Good Friday 2022

15 April 2022

Appears in: Messages and Homilies

Good Friday 2022

Homily

[Isaiah 52:13-53:12; Psalm 31; Hebrews 4:14-16; 5:7-9; John 18:1-19:42]

“When will winter ever end?” I expect this is a question inhabiting the minds of many of us right now. Just when we might have been tempted to tease our neighbours in Saskatchewan and Manitoba about the blizzard there, we in Edmonton woke up this morning to a blanket of snow and sub-zero temperatures – in April! It is a typical Prairie spring, and while we do wonder in frustration when we will get past the cold, we know that it will warm up eventually.

There is another sense, though, in which we are asking the question, “When will winter ever end”, and are not at all sure that a thaw is on the horizon. Think, for example, of the stubborn deep-freeze of aggression gripping Ukraine, with no indication of a warming in relations any time soon. We can call to mind, too, the coldness of despair enveloping refugees as they flee persecution but are turned away at borders. There is also the seemingly intractable winter of abuse and overdoses among young people, frozen out of hope by human trafficking and the drug trade. With a lament far deeper and more wrenching than simple complaints about a Prairie spring, we all cry out, “When will this winter ever end?”

This liturgy of Good Friday announces that there is reason to hope for a thaw that is real, complete, and lasting. It draws our attention to the Cross of Jesus Christ, from which emanates a warmth aimed at ushering into human history a new and permanent springtime. Let’s consider carefully why this is so.

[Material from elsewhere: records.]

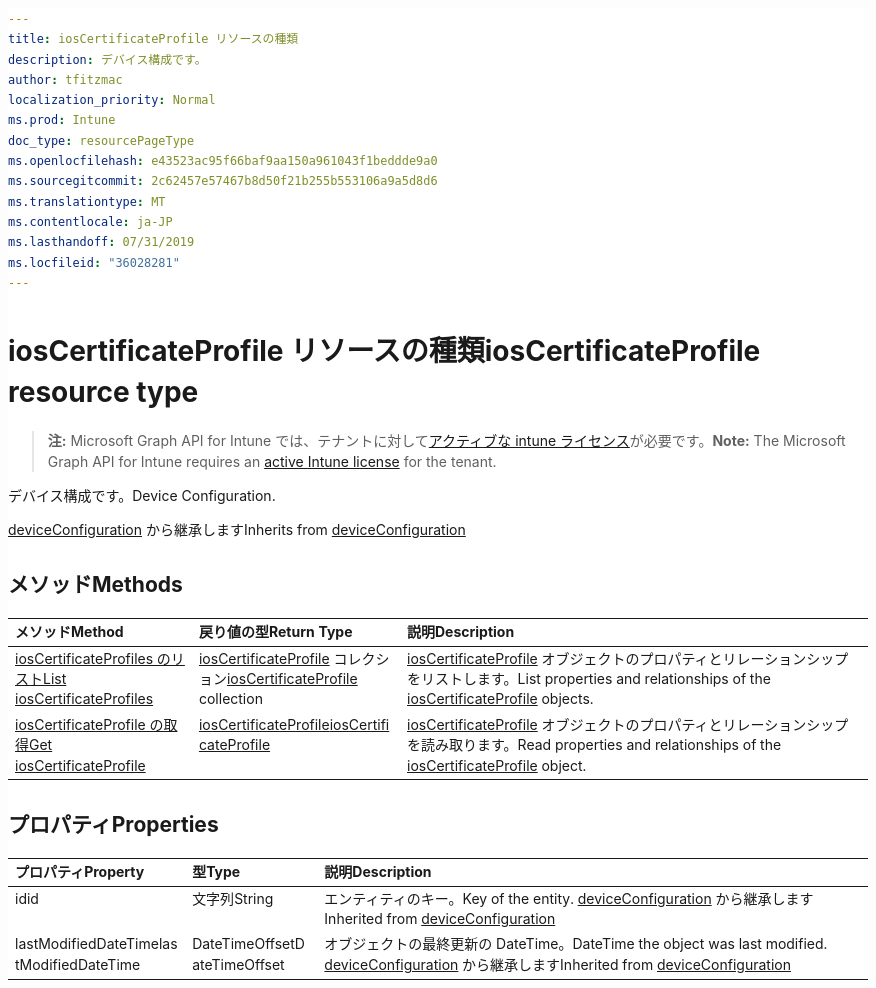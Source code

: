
 ```yaml
---
title: iosCertificateProfile リソースの種類
description: デバイス構成です。
author: tfitzmac
localization_priority: Normal
ms.prod: Intune
doc_type: resourcePageType
ms.openlocfilehash: e43523ac95f66baf9aa150a961043f1beddde9a0
ms.sourcegitcommit: 2c62457e57467b8d50f21b255b553106a9a5d8d6
ms.translationtype: MT
ms.contentlocale: ja-JP
ms.lasthandoff: 07/31/2019
ms.locfileid: "36028281"
---
```

# <a name="ioscertificateprofile-resource-type"></a><span data-ttu-id="98fa4-103">iosCertificateProfile リソースの種類</span><span class="sxs-lookup"><span data-stu-id="98fa4-103">iosCertificateProfile resource type</span></span>

> <span data-ttu-id="98fa4-104">**注:** Microsoft Graph API for Intune では、テナントに対して[アクティブな intune ライセンス](https://go.microsoft.com/fwlink/?linkid=839381)が必要です。</span><span class="sxs-lookup"><span data-stu-id="98fa4-104">**Note:** The Microsoft Graph API for Intune requires an [active Intune license](https://go.microsoft.com/fwlink/?linkid=839381) for the tenant.</span></span>

<span data-ttu-id="98fa4-105">デバイス構成です。</span><span class="sxs-lookup"><span data-stu-id="98fa4-105">Device Configuration.</span></span>


<span data-ttu-id="98fa4-106">[deviceConfiguration](../resources/intune-deviceconfig-deviceconfiguration.md) から継承します</span><span class="sxs-lookup"><span data-stu-id="98fa4-106">Inherits from [deviceConfiguration](../resources/intune-deviceconfig-deviceconfiguration.md)</span></span>

## <a name="methods"></a><span data-ttu-id="98fa4-107">メソッド</span><span class="sxs-lookup"><span data-stu-id="98fa4-107">Methods</span></span>
|<span data-ttu-id="98fa4-108">メソッド</span><span class="sxs-lookup"><span data-stu-id="98fa4-108">Method</span></span>|<span data-ttu-id="98fa4-109">戻り値の型</span><span class="sxs-lookup"><span data-stu-id="98fa4-109">Return Type</span></span>|<span data-ttu-id="98fa4-110">説明</span><span class="sxs-lookup"><span data-stu-id="98fa4-110">Description</span></span>|
|:---|:---|:---|
|[<span data-ttu-id="98fa4-111">iosCertificateProfiles のリスト</span><span class="sxs-lookup"><span data-stu-id="98fa4-111">List iosCertificateProfiles</span></span>](../api/intune-deviceconfig-ioscertificateprofile-list.md)|<span data-ttu-id="98fa4-112">[iosCertificateProfile](../resources/intune-deviceconfig-ioscertificateprofile.md) コレクション</span><span class="sxs-lookup"><span data-stu-id="98fa4-112">[iosCertificateProfile](../resources/intune-deviceconfig-ioscertificateprofile.md) collection</span></span>|<span data-ttu-id="98fa4-113">[iosCertificateProfile](../resources/intune-deviceconfig-ioscertificateprofile.md) オブジェクトのプロパティとリレーションシップをリストします。</span><span class="sxs-lookup"><span data-stu-id="98fa4-113">List properties and relationships of the [iosCertificateProfile](../resources/intune-deviceconfig-ioscertificateprofile.md) objects.</span></span>|
|[<span data-ttu-id="98fa4-114">iosCertificateProfile の取得</span><span class="sxs-lookup"><span data-stu-id="98fa4-114">Get iosCertificateProfile</span></span>](../api/intune-deviceconfig-ioscertificateprofile-get.md)|[<span data-ttu-id="98fa4-115">iosCertificateProfile</span><span class="sxs-lookup"><span data-stu-id="98fa4-115">iosCertificateProfile</span></span>](../resources/intune-deviceconfig-ioscertificateprofile.md)|<span data-ttu-id="98fa4-116">[iosCertificateProfile](../resources/intune-deviceconfig-ioscertificateprofile.md) オブジェクトのプロパティとリレーションシップを読み取ります。</span><span class="sxs-lookup"><span data-stu-id="98fa4-116">Read properties and relationships of the [iosCertificateProfile](../resources/intune-deviceconfig-ioscertificateprofile.md) object.</span></span>|

## <a name="properties"></a><span data-ttu-id="98fa4-117">プロパティ</span><span class="sxs-lookup"><span data-stu-id="98fa4-117">Properties</span></span>
|<span data-ttu-id="98fa4-118">プロパティ</span><span class="sxs-lookup"><span data-stu-id="98fa4-118">Property</span></span>|<span data-ttu-id="98fa4-119">型</span><span class="sxs-lookup"><span data-stu-id="98fa4-119">Type</span></span>|<span data-ttu-id="98fa4-120">説明</span><span class="sxs-lookup"><span data-stu-id="98fa4-120">Description</span></span>|
|:---|:---|:---|
|<span data-ttu-id="98fa4-121">id</span><span class="sxs-lookup"><span data-stu-id="98fa4-121">id</span></span>|<span data-ttu-id="98fa4-122">文字列</span><span class="sxs-lookup"><span data-stu-id="98fa4-122">String</span></span>|<span data-ttu-id="98fa4-123">エンティティのキー。</span><span class="sxs-lookup"><span data-stu-id="98fa4-123">Key of the entity.</span></span> <span data-ttu-id="98fa4-124">[deviceConfiguration](../resources/intune-deviceconfig-deviceconfiguration.md) から継承します</span><span class="sxs-lookup"><span data-stu-id="98fa4-124">Inherited from [deviceConfiguration](../resources/intune-deviceconfig-deviceconfiguration.md)</span></span>|
|<span data-ttu-id="98fa4-125">lastModifiedDateTime</span><span class="sxs-lookup"><span data-stu-id="98fa4-125">lastModifiedDateTime</span></span>|<span data-ttu-id="98fa4-126">DateTimeOffset</span><span class="sxs-lookup"><span data-stu-id="98fa4-126">DateTimeOffset</span></span>|<span data-ttu-id="98fa4-127">オブジェクトの最終更新の DateTime。</span><span class="sxs-lookup"><span data-stu-id="98fa4-127">DateTime the object was last modified.</span></span> <span data-ttu-id="98fa4-128">[deviceConfiguration](../resources/intune-deviceconfig-deviceconfiguration.md) から継承します</span><span class="sxs-lookup"><span data-stu-id="98fa4-128">Inherited from [deviceConfiguration](../resources/intune-deviceconfig-deviceconfiguration.md)</span></span>|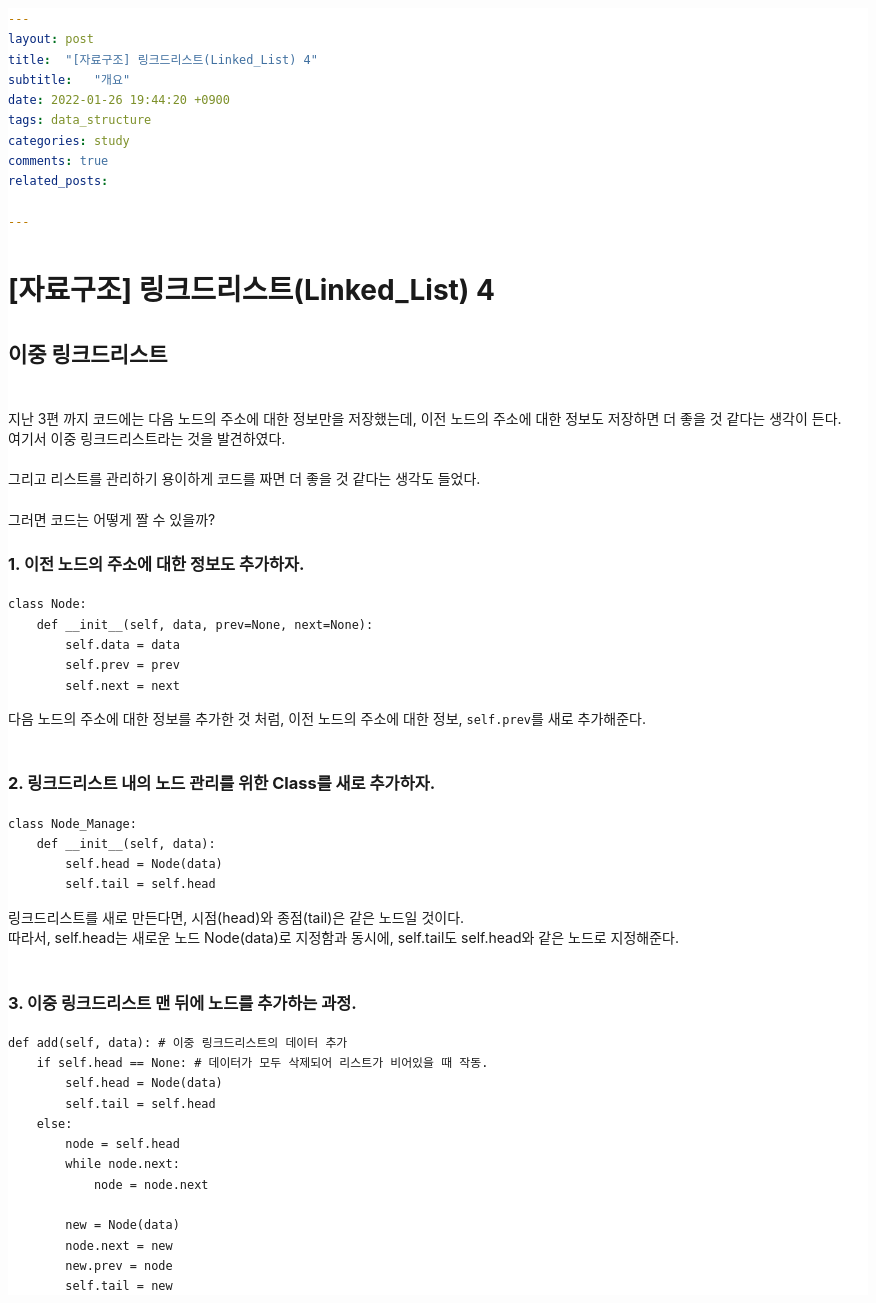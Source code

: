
 ```yaml
---
layout: post
title:  "[자료구조] 링크드리스트(Linked_List) 4"
subtitle:   "개요"
date: 2022-01-26 19:44:20 +0900
tags: data_structure
categories: study
comments: true
related_posts:

---
```


# [자료구조] 링크드리스트(Linked_List) 4<br/>

## 이중 링크드리스트<br/>
<br/>
지난 3편 까지 코드에는 다음 노드의 주소에 대한 정보만을 저장했는데, 이전 노드의 주소에 대한 정보도 저장하면 더 좋을 것 같다는 생각이 든다.<br/>
여기서 이중 링크드리스트라는 것을 발견하였다.<br/>
<br/>
그리고 리스트를 관리하기 용이하게 코드를 짜면 더 좋을 것 같다는 생각도 들었다.<br/>
<br/>
그러면 코드는 어떻게 짤 수 있을까?<br/>

### 1. 이전 노드의 주소에 대한 정보도 추가하자.<br/>
```
class Node:
    def __init__(self, data, prev=None, next=None):
        self.data = data
        self.prev = prev
        self.next = next
```
다음 노드의 주소에 대한 정보를 추가한 것 처럼, 이전 노드의 주소에 대한 정보, `self.prev`를 새로 추가해준다.<br/>
<br/>

### 2. 링크드리스트 내의 노드 관리를 위한 Class를 새로 추가하자.<br/>
```
class Node_Manage:
    def __init__(self, data):
        self.head = Node(data)
        self.tail = self.head
```
링크드리스트를 새로 만든다면, 시점(head)와 종점(tail)은 같은 노드일 것이다.<br/>
따라서, self.head는 새로운 노드 Node(data)로 지정함과 동시에, self.tail도 self.head와 같은 노드로 지정해준다.<br/>
<br/>

### 3. 이중 링크드리스트 맨 뒤에 노드를 추가하는 과정.<br/>
```
def add(self, data): # 이중 링크드리스트의 데이터 추가
    if self.head == None: # 데이터가 모두 삭제되어 리스트가 비어있을 때 작동.
        self.head = Node(data)
        self.tail = self.head
    else:
        node = self.head
        while node.next:
            node = node.next
                
        new = Node(data)
        node.next = new
        new.prev = node
        self.tail = new
```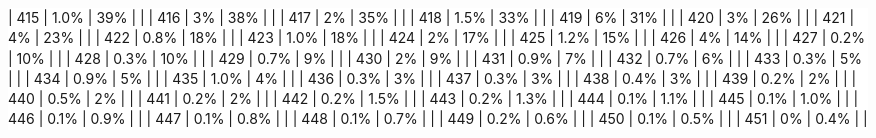 | 415 | 1.0% | 39% |  |
| 416 | 3% | 38% |  |
| 417 | 2% | 35% |  |
| 418 | 1.5% | 33% |  |
| 419 | 6% | 31% |  |
| 420 | 3% | 26% |  |
| 421 | 4% | 23% |  |
| 422 | 0.8% | 18% |  |
| 423 | 1.0% | 18% |  |
| 424 | 2% | 17% |  |
| 425 | 1.2% | 15% |  |
| 426 | 4% | 14% |  |
| 427 | 0.2% | 10% |  |
| 428 | 0.3% | 10% |  |
| 429 | 0.7% | 9% |  |
| 430 | 2% | 9% |  |
| 431 | 0.9% | 7% |  |
| 432 | 0.7% | 6% |  |
| 433 | 0.3% | 5% |  |
| 434 | 0.9% | 5% |  |
| 435 | 1.0% | 4% |  |
| 436 | 0.3% | 3% |  |
| 437 | 0.3% | 3% |  |
| 438 | 0.4% | 3% |  |
| 439 | 0.2% | 2% |  |
| 440 | 0.5% | 2% |  |
| 441 | 0.2% | 2% |  |
| 442 | 0.2% | 1.5% |  |
| 443 | 0.2% | 1.3% |  |
| 444 | 0.1% | 1.1% |  |
| 445 | 0.1% | 1.0% |  |
| 446 | 0.1% | 0.9% |  |
| 447 | 0.1% | 0.8% |  |
| 448 | 0.1% | 0.7% |  |
| 449 | 0.2% | 0.6% |  |
| 450 | 0.1% | 0.5% |  |
| 451 | 0% | 0.4% |  |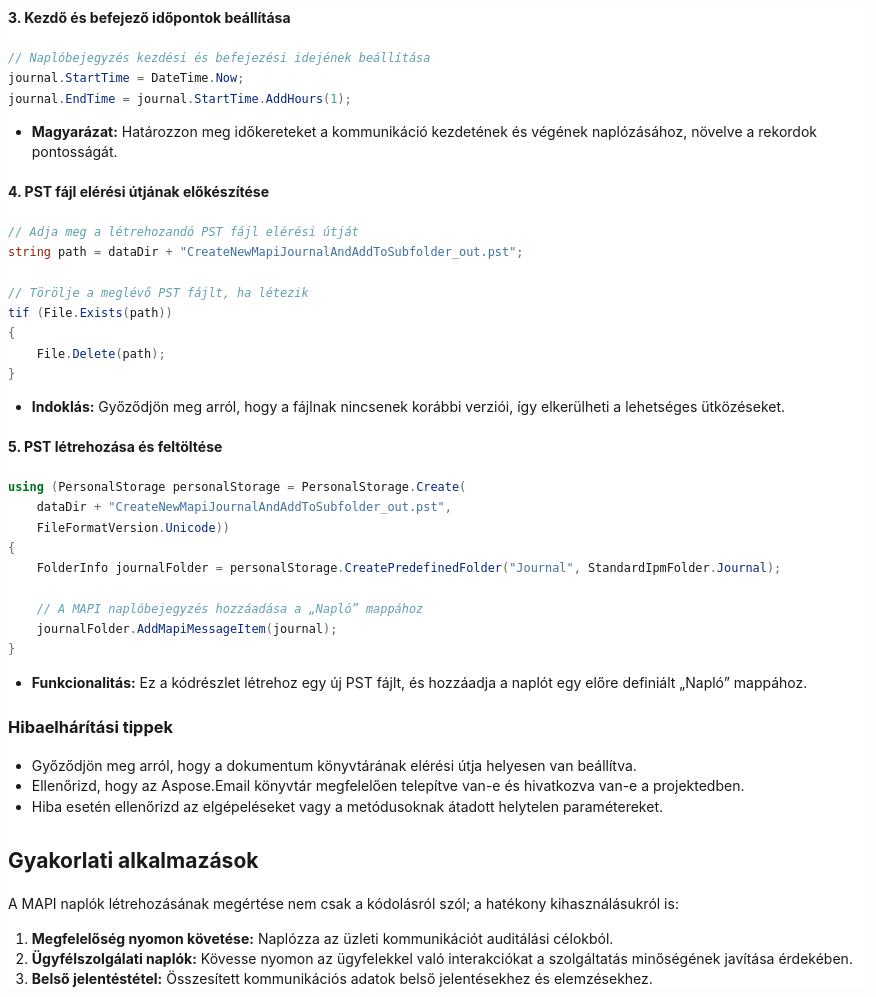 #### 3. Kezdő és befejező időpontok beállítása
```csharp
// Naplóbejegyzés kezdési és befejezési idejének beállítása
journal.StartTime = DateTime.Now;
journal.EndTime = journal.StartTime.AddHours(1);
```
- **Magyarázat:** Határozzon meg időkereteket a kommunikáció kezdetének és végének naplózásához, növelve a rekordok pontosságát.

#### 4. PST fájl elérési útjának előkészítése
```csharp
// Adja meg a létrehozandó PST fájl elérési útját
string path = dataDir + "CreateNewMapiJournalAndAddToSubfolder_out.pst";

// Törölje a meglévő PST fájlt, ha létezik
tif (File.Exists(path))
{
    File.Delete(path);
}
```
- **Indoklás:** Győződjön meg arról, hogy a fájlnak nincsenek korábbi verziói, így elkerülheti a lehetséges ütközéseket.

#### 5. PST létrehozása és feltöltése
```csharp
using (PersonalStorage personalStorage = PersonalStorage.Create(
    dataDir + "CreateNewMapiJournalAndAddToSubfolder_out.pst",
    FileFormatVersion.Unicode))
{
    FolderInfo journalFolder = personalStorage.CreatePredefinedFolder("Journal", StandardIpmFolder.Journal);
    
    // A MAPI naplóbejegyzés hozzáadása a „Napló” mappához
    journalFolder.AddMapiMessageItem(journal);
}
```
- **Funkcionalitás:** Ez a kódrészlet létrehoz egy új PST fájlt, és hozzáadja a naplót egy előre definiált „Napló” mappához.

### Hibaelhárítási tippek
- Győződjön meg arról, hogy a dokumentum könyvtárának elérési útja helyesen van beállítva.
- Ellenőrizd, hogy az Aspose.Email könyvtár megfelelően telepítve van-e és hivatkozva van-e a projektedben.
- Hiba esetén ellenőrizd az elgépeléseket vagy a metódusoknak átadott helytelen paramétereket.

## Gyakorlati alkalmazások
A MAPI naplók létrehozásának megértése nem csak a kódolásról szól; a hatékony kihasználásukról is:
1. **Megfelelőség nyomon követése:** Naplózza az üzleti kommunikációt auditálási célokból.
2. **Ügyfélszolgálati naplók:** Kövesse nyomon az ügyfelekkel való interakciókat a szolgáltatás minőségének javítása érdekében.
3. **Belső jelentéstétel:** Összesített kommunikációs adatok belső jelentésekhez és elemzésekhez.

Jesus died by crucifixion. This was the most cruel and agonizing form of execution imaginable, devised and implemented by human hearts frozen in cruelty, hatred, and indifference. There is no clearer indication than crucifixion that, if winter is to end, what needs to thaw before anything else is the human heart encased in the ice of sin and rebellion. Here we see why Jesus willingly submitted to death on a cross. In so doing, he, the Son of God, brings to the ultimate expression of human cold-heartedness the unsurpassable sign of divine love and forgiveness. Winter recedes as the sun melts what is frozen. Radiating from the Cross of Jesus Christ is the ineffable and unconditional love of God, whose warmth seeks to free by mercy the heart frozen by guilt, and thus create among all people a perpetual spring marked by reconciliation and hope.

Ice on parcels of land shaded from the sun takes longer to melt than that on areas exposed to its rays. As we ponder the sign of the Cross, we can ask ourselves what areas of our lives we are keeping in shadow, away from the warm light of divine mercy. Rare is the human heart not gripped to some degree by the cold of self-centeredness or shame. As long as humanity keeps itself shaded from the love of Jesus Christ, the question of when we shall see the end of global winter will continue to haunt us.

The call to each of us on this Good Friday is to allow our hearts to be melted by the love and mercy of our Lord. Today, let us ask him to show us where we have become frozen by shame at past sins, bitterness from hurts we have endured, or indifference to the plight of others. The winter of despair that continues to grip us all can recede and give way to a springtime of hope only if we willingly and deliberately expose our hearts to the warmth of divine love emanating from the Cross of Jesus Christ, and allow that love to heal and transform us.